Algunas veces, se sacaba de los desvanes de su memoria algunos polvorientos retazos de canciones
olvidadas. Había una sobre veinticuatro pájaros negros y otra sobre una vaca con un cuerno torcido
y otra que relataba la muerte del pobre gallo Robin. «He pensado que podría gustarle a usted» —
decía con una risita tímida cuando repetía algunos versos sueltos de aquellas canciones. Pero nunca
recordaba ninguna canción completa.
Julia y Winston sabían perfectamente —en verdad, ni un solo momento dejaban de tenerlo
presente— que aquello no podía durar. A veces la sensación de que la muerte se cernía sobre ellos
les resultaba tan sólida como el lecho donde estaban echados y se abrazaban con una desesperada
sensualidad, como un alma condenada aferrándose a su último rato de placer cuando faltan cinco
minutos para que suene el reloj. Pero también había veces en que no sólo se sentían seguros, sino
que tenían una sensación de permanencia. Creían entonces que nada podría ocurrirles mientras
estuvieran en su habitación. Llegar hasta allí era dificil y peligroso, pero el refugio era invulnerable.

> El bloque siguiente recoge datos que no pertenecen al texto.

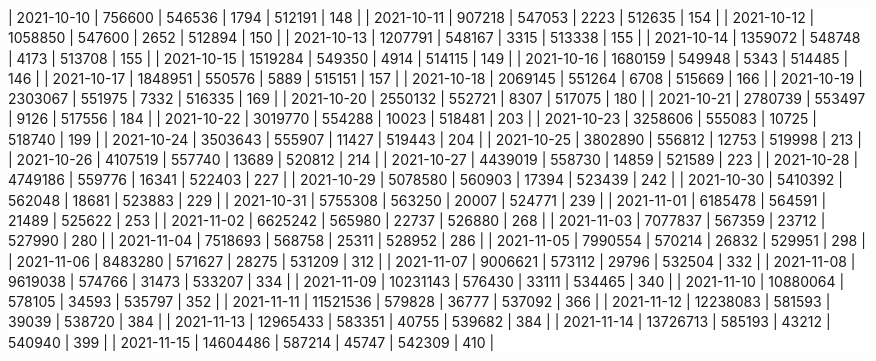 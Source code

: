 | 2021-10-10 | 756600 | 546536 | 1794 | 512191 | 148 |
| 2021-10-11 | 907218 | 547053 | 2223 | 512635 | 154 |
| 2021-10-12 | 1058850 | 547600 | 2652 | 512894 | 150 |
| 2021-10-13 | 1207791 | 548167 | 3315 | 513338 | 155 |
| 2021-10-14 | 1359072 | 548748 | 4173 | 513708 | 155 |
| 2021-10-15 | 1519284 | 549350 | 4914 | 514115 | 149 |
| 2021-10-16 | 1680159 | 549948 | 5343 | 514485 | 146 |
| 2021-10-17 | 1848951 | 550576 | 5889 | 515151 | 157 |
| 2021-10-18 | 2069145 | 551264 | 6708 | 515669 | 166 |
| 2021-10-19 | 2303067 | 551975 | 7332 | 516335 | 169 |
| 2021-10-20 | 2550132 | 552721 | 8307 | 517075 | 180 |
| 2021-10-21 | 2780739 | 553497 | 9126 | 517556 | 184 |
| 2021-10-22 | 3019770 | 554288 | 10023 | 518481 | 203 |
| 2021-10-23 | 3258606 | 555083 | 10725 | 518740 | 199 |
| 2021-10-24 | 3503643 | 555907 | 11427 | 519443 | 204 |
| 2021-10-25 | 3802890 | 556812 | 12753 | 519998 | 213 |
| 2021-10-26 | 4107519 | 557740 | 13689 | 520812 | 214 |
| 2021-10-27 | 4439019 | 558730 | 14859 | 521589 | 223 |
| 2021-10-28 | 4749186 | 559776 | 16341 | 522403 | 227 |
| 2021-10-29 | 5078580 | 560903 | 17394 | 523439 | 242 |
| 2021-10-30 | 5410392 | 562048 | 18681 | 523883 | 229 |
| 2021-10-31 | 5755308 | 563250 | 20007 | 524771 | 239 |
| 2021-11-01 | 6185478 | 564591 | 21489 | 525622 | 253 |
| 2021-11-02 | 6625242 | 565980 | 22737 | 526880 | 268 |
| 2021-11-03 | 7077837 | 567359 | 23712 | 527990 | 280 |
| 2021-11-04 | 7518693 | 568758 | 25311 | 528952 | 286 |
| 2021-11-05 | 7990554 | 570214 | 26832 | 529951 | 298 |
| 2021-11-06 | 8483280 | 571627 | 28275 | 531209 | 312 |
| 2021-11-07 | 9006621 | 573112 | 29796 | 532504 | 332 |
| 2021-11-08 | 9619038 | 574766 | 31473 | 533207 | 334 |
| 2021-11-09 | 10231143 | 576430 | 33111 | 534465 | 340 |
| 2021-11-10 | 10880064 | 578105 | 34593 | 535797 | 352 |
| 2021-11-11 | 11521536 | 579828 | 36777 | 537092 | 366 |
| 2021-11-12 | 12238083 | 581593 | 39039 | 538720 | 384 |
| 2021-11-13 | 12965433 | 583351 | 40755 | 539682 | 384 |
| 2021-11-14 | 13726713 | 585193 | 43212 | 540940 | 399 |
| 2021-11-15 | 14604486 | 587214 | 45747 | 542309 | 410 |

Igualmente, Winston, mirando el corazón del pisapapeles, había sentido como si fuera posible
penetrar en aquel mundo de cristal y que una vez dentro el tiempo se podría detener. Con frecuencia
se entregaban ambos a ensueños de fuga. Se imaginaban que tendrían una suerte magnífica por
tiempo indefinido y que podrían continuar llevando aquella vida clandestina durante toda su vida
natural. O bien Katharine moriría, lo cual les permitiría a Winston y Julia, mediante sutiles
maniobras, llegar a casarse. O se suicidarían juntos. O desaparecerían, disfrazándose de tal modo que nadie los reconocería, aprendiendo a hablar con acento proletario, logrando trabajo en una
fábrica y viviendo siempre, sin ser descubiertos, en una callejuela como aquélla. Los dos sabían que
todo esto eran tonterías. En realidad no había escapatoria. E incluso el único plan posible, el
suicidio, no estaban dispuestos a llevarlo a efecto. Dejar pasar los días y las semanas, devanando un
presente sin futuro, era lo instintivo, lo mismo que nuestros pulmones ejecutan el movimiento
respiratorio siguiente mientras tienen aire disponible.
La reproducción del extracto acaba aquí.